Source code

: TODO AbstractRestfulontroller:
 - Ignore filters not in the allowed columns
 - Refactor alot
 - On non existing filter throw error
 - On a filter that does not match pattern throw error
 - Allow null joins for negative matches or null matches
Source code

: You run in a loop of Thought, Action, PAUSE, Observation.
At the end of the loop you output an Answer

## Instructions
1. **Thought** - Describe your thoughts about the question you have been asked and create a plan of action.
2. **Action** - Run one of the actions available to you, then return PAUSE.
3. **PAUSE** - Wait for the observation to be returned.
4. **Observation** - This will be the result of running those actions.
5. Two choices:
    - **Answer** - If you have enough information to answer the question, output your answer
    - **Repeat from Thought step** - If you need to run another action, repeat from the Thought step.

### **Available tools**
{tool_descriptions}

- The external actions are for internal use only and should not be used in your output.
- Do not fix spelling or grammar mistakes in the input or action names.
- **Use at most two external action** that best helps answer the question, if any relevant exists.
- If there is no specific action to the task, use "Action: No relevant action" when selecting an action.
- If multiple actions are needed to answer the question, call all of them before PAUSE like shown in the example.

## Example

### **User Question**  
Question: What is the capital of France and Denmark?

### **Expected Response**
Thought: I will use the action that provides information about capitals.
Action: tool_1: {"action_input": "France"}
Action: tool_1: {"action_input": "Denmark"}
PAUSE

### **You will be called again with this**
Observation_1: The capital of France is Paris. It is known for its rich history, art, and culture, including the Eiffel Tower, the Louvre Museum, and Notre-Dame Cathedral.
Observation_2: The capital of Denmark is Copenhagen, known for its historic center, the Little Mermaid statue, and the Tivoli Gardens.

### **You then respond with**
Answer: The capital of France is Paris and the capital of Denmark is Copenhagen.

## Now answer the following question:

▬▬▬

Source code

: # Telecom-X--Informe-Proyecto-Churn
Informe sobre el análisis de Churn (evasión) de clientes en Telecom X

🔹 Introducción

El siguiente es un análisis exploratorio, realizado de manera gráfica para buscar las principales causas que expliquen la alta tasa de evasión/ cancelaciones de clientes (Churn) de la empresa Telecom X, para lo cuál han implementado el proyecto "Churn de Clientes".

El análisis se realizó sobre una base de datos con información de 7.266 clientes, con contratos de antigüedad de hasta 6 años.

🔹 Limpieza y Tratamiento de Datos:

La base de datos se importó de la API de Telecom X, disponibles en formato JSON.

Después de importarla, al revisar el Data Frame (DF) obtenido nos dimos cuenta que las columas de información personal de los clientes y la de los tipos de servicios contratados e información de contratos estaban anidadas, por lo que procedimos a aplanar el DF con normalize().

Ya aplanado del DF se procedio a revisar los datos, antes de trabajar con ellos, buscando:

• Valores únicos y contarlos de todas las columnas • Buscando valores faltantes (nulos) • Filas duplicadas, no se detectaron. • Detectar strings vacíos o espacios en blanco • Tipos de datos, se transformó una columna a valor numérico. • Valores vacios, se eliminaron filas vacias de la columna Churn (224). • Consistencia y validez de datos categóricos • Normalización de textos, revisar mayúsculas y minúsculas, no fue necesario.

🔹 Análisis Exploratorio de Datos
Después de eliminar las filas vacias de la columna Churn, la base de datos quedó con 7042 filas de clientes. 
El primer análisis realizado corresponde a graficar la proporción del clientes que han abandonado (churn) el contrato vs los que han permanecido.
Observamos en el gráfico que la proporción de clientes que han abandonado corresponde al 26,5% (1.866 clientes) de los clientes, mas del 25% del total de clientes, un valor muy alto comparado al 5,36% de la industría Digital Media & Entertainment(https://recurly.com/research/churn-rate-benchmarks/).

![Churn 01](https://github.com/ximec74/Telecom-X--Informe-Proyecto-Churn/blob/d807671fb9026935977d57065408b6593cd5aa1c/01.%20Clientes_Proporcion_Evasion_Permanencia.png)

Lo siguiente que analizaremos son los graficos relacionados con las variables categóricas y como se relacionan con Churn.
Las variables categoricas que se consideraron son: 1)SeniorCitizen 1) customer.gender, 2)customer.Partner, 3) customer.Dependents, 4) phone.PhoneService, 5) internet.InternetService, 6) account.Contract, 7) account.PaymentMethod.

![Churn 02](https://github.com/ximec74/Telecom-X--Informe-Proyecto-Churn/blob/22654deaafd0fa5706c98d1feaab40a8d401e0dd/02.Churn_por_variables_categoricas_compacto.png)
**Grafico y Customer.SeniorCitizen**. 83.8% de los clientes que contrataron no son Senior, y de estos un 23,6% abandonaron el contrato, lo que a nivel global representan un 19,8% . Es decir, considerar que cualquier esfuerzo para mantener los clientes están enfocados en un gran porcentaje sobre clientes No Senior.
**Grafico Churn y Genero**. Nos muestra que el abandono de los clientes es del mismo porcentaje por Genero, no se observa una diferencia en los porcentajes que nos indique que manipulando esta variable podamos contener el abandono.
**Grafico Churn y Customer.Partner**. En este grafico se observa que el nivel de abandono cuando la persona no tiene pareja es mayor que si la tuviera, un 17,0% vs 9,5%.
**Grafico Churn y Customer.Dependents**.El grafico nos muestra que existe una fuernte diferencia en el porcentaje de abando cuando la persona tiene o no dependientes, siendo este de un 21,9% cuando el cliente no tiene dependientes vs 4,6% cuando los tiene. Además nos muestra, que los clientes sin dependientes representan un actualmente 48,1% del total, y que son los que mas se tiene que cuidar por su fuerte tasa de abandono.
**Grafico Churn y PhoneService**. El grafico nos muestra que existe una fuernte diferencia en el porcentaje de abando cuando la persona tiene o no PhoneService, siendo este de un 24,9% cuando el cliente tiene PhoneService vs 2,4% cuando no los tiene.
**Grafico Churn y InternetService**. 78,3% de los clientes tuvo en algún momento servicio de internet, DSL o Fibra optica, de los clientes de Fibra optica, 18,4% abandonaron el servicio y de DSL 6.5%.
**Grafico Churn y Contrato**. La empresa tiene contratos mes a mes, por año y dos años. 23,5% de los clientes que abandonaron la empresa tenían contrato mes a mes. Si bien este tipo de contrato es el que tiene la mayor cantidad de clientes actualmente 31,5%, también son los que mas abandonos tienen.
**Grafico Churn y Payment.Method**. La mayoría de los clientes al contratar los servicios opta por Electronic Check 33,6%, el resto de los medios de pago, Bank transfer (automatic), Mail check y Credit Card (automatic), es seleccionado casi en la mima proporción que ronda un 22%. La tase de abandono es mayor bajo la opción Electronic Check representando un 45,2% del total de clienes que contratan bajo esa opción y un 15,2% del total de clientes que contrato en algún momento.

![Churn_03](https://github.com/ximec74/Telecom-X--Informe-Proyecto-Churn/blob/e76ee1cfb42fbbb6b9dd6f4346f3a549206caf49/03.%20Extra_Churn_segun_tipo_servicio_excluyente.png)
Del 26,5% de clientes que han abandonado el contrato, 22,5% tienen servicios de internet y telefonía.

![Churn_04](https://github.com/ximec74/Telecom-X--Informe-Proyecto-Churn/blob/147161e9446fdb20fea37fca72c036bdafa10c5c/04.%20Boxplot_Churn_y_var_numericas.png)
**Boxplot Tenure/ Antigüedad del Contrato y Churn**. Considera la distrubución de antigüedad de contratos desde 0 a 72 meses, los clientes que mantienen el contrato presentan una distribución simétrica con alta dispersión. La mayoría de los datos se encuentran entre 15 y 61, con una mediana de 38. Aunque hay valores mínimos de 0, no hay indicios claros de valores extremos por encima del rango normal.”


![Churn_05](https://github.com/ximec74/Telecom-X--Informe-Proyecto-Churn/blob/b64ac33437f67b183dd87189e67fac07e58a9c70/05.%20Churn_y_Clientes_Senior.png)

▬▬▬

▶ _Work task_:
Every line above from the line with "Exploratorio de Datos" to the line with "Después de eliminar", both included, must be reproduced exactly, and no other line may appear.

▶ _Task output_:
🔹 Análisis Exploratorio de Datos
Después de eliminar las filas vacias de la columna Churn, la base de datos quedó con 7042 filas de clientes. 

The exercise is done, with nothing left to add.